◆ YOUR INSTRUCTIONS ◆
With the line containing "The query should" as the first and the final line of the entries as the last, repeat exactly the lines in that span, including both.

Saved data entries:
"""

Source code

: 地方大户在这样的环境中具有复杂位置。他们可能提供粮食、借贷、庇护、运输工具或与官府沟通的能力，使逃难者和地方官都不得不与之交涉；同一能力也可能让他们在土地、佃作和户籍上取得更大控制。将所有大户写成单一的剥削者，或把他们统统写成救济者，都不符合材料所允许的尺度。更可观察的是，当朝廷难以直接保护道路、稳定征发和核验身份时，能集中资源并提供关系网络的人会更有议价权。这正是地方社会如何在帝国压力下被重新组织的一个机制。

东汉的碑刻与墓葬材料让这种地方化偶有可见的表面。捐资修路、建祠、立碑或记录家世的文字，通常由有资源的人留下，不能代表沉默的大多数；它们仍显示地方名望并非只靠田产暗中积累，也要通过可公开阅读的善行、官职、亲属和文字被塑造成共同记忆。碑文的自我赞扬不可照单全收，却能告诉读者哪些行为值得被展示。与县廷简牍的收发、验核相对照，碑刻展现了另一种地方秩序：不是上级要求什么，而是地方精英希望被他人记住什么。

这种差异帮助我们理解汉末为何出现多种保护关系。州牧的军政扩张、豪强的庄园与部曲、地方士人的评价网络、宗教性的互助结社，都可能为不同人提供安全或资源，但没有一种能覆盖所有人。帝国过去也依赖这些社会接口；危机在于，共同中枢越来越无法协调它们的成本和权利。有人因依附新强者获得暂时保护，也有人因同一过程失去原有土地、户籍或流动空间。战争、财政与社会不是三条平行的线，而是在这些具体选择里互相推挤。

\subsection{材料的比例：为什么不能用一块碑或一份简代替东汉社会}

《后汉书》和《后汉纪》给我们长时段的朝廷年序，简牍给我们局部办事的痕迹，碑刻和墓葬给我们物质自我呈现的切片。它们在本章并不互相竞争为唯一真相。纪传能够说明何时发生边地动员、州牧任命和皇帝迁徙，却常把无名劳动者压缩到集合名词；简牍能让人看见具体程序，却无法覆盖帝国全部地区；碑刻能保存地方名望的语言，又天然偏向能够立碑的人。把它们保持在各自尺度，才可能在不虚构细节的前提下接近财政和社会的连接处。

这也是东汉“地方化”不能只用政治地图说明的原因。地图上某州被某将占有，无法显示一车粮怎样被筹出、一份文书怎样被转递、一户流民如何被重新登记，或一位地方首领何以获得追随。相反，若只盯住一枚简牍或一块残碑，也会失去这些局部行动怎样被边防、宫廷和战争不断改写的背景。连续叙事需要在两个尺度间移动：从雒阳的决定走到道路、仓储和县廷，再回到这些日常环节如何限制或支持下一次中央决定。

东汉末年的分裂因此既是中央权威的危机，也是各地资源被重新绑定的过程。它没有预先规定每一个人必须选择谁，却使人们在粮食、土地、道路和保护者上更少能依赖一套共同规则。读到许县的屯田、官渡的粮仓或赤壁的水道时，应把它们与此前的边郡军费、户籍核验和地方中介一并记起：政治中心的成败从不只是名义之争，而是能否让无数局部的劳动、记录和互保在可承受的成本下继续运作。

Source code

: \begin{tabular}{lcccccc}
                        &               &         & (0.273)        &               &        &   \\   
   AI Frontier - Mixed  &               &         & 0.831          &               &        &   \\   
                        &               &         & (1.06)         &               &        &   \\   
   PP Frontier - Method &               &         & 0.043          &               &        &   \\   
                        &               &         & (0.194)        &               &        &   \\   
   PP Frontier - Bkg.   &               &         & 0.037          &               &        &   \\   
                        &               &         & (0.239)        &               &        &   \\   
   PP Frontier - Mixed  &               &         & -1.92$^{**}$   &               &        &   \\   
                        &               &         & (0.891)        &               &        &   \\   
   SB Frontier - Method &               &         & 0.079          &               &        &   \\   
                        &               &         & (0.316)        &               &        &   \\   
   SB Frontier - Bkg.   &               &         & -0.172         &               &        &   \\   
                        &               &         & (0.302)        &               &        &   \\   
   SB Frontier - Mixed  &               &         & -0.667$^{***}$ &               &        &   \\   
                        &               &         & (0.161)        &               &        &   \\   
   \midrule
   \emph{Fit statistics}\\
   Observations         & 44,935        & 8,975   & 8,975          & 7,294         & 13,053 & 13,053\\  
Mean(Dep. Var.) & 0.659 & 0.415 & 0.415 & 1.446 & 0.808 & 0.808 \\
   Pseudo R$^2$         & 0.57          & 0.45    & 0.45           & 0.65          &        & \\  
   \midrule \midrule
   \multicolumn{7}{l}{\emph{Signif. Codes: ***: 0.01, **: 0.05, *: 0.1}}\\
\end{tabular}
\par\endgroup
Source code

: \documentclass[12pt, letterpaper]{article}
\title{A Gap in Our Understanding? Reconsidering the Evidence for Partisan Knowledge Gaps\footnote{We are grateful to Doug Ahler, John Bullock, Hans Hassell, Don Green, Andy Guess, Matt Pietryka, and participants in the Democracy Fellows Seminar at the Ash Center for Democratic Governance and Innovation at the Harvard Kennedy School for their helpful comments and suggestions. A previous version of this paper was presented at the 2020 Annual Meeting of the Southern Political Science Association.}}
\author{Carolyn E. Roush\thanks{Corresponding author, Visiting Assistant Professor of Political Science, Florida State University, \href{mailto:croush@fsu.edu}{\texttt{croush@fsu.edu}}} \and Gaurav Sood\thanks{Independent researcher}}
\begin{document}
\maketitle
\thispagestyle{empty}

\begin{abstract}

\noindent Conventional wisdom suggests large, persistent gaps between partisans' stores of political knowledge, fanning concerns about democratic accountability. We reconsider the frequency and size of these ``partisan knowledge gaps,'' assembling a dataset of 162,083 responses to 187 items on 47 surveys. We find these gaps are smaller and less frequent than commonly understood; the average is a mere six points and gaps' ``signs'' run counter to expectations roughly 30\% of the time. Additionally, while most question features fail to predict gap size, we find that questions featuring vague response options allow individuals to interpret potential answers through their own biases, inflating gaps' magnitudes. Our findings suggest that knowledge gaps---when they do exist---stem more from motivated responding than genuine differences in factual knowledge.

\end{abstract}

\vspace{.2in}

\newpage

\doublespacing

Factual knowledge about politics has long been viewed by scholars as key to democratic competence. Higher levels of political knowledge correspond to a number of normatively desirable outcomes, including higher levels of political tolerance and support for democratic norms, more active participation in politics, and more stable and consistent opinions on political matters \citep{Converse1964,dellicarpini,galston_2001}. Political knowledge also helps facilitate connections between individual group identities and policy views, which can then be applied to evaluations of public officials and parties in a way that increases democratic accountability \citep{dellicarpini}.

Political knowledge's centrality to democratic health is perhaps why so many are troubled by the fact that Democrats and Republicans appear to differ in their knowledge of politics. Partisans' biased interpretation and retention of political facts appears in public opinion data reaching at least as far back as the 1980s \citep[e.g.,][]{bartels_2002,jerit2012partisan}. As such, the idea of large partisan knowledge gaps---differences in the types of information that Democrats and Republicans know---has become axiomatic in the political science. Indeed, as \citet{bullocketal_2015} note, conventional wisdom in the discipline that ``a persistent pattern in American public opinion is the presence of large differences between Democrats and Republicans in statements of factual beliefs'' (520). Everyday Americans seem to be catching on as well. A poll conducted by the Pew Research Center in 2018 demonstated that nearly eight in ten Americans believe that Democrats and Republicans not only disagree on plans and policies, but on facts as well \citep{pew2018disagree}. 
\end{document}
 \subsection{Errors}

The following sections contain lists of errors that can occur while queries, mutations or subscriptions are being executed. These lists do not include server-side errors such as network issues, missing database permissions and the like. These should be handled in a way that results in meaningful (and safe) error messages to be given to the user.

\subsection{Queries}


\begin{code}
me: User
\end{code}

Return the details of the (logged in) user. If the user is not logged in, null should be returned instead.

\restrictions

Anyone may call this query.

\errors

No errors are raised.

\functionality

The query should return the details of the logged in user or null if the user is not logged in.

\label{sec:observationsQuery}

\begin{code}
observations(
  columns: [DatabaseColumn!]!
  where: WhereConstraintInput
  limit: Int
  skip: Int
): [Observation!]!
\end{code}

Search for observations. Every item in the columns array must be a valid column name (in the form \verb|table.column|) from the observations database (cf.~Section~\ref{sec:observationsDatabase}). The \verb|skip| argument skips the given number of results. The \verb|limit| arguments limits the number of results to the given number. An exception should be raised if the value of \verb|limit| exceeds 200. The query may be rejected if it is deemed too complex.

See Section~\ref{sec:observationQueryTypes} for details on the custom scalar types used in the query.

"""

◆ ANSWER SPACE ◆
The query should return the details of the logged in user or null if the user is not logged in.

\label{sec:observationsQuery}

\begin{code}
observations(
  columns: [DatabaseColumn!]!
  where: WhereConstraintInput
  limit: Int
  skip: Int
): [Observation!]!
\end{code}

Search for observations. Every item in the columns array must be a valid column name (in the form \verb|table.column|) from the observations database (cf.~Section~\ref{sec:observationsDatabase}). The \verb|skip| argument skips the given number of results. The \verb|limit| arguments limits the number of results to the given number. An exception should be raised if the value of \verb|limit| exceeds 200. The query may be rejected if it is deemed too complex.

See Section~\ref{sec:observationQueryTypes} for details on the custom scalar types used in the query.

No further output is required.